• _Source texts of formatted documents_
- - -

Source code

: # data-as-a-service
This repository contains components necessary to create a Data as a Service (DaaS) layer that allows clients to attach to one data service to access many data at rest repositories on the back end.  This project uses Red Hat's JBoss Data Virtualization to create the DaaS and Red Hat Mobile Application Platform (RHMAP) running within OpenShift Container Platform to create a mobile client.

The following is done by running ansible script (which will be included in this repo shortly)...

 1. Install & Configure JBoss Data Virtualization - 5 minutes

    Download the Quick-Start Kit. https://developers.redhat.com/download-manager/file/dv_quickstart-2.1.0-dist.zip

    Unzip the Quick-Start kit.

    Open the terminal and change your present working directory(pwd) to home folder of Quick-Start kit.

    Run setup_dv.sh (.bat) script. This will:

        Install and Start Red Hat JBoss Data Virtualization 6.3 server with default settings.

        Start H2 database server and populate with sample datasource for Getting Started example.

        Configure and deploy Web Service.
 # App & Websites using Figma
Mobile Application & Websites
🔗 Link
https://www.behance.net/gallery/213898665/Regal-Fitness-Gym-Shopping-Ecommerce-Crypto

- - -

• _Activity_
A single number is the reply: the count of lines in the entries above that have the word "script".

• _Your response_
2